As the new year begins, some discussion of how the new Congress and the renewed Bush White House may affect the Practice Directorate's federal legislative agenda seems in order. But first, it's necessary to look at how the elections changed or maintained the landscape.

The election's impact

The Senate partisan balance shifted from 51 Republicans, 48 Democrats and 1 Independent to 55 Republicans, 44 Democrats and 1 Independent. While the Republicans expanded their control slightly in the 109th Congress, they remain short of the 60 party-line votes necessary to stop a filibuster, a mechanism often employed to block contentious legislation. Of the 34 Senate seats at stake in the election, 26 incumbents ran and all won their races except Tom Daschle (D-S.D.), who lost by fewer than 5,000 votes.
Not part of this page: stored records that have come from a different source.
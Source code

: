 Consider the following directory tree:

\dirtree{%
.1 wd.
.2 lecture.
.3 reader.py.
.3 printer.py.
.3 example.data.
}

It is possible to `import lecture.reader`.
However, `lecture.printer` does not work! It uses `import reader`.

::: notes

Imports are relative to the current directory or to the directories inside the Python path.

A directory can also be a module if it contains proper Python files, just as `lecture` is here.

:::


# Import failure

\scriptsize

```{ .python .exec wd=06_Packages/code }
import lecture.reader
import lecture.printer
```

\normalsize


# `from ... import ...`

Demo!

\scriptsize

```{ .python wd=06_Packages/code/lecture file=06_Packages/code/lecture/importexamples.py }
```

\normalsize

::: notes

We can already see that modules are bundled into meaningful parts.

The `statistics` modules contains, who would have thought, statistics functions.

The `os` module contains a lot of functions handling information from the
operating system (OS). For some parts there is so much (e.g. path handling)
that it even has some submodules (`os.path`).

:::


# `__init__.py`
With Daschle's loss, the Democratic Party loses its leader in the Senate, and psychology loses a champion of our issues. It was Daschle who fought for weeks to keep Medicare psychology internship training funds as part of the 2003 Medicare reform bill, only to have it stripped out at the eleventh hour of the negotiations. Fortunately, Daschle's replacement as minority leader, Sen. Harry Reid (D-Nev.), also is a strong supporter of psychology's issues and someone with whom we have a good relationship.

In the Senate races with no incumbent, six seats were filled by Republicans and two by Democrats. Interestingly, five of the six new Republican senators previously served in the House of Representatives. Of these, Sen. Johnny Isakson of Georgia was a co-sponsor of parity legislation while in the House.

In another notable Senate race, longtime friend and psychology supporter Sen. Daniel Inouye (D-Hawaii) easily won an eighth term of office.

On the House side, all 435 seats were contested. The Republicans also expanded their majority in the House by a handful of votes. After two runoff elections in Louisiana are held, the Republicans likely will occupy 231 of the 435 seats. Also of note, the psychologist members of Congress--Brian Baird (D-Wash.), Tim Murphy (R-Pa.) and Ted Strickland (D-Ohio)--easily won their races. In fact, Strickland ran unopposed.

Looking to the future

Given the continuing Bush administration combined with the congressional results, we in the Practice Directorate essentially will pick up our federal legislative agenda where we left off at the close of the 108th Congress. Parity is a priority that will, no doubt, still garner considerable bipartisan support as in the past. The key question, however, will continue to be whether the issue can find its way to a vote on the floor of each chamber.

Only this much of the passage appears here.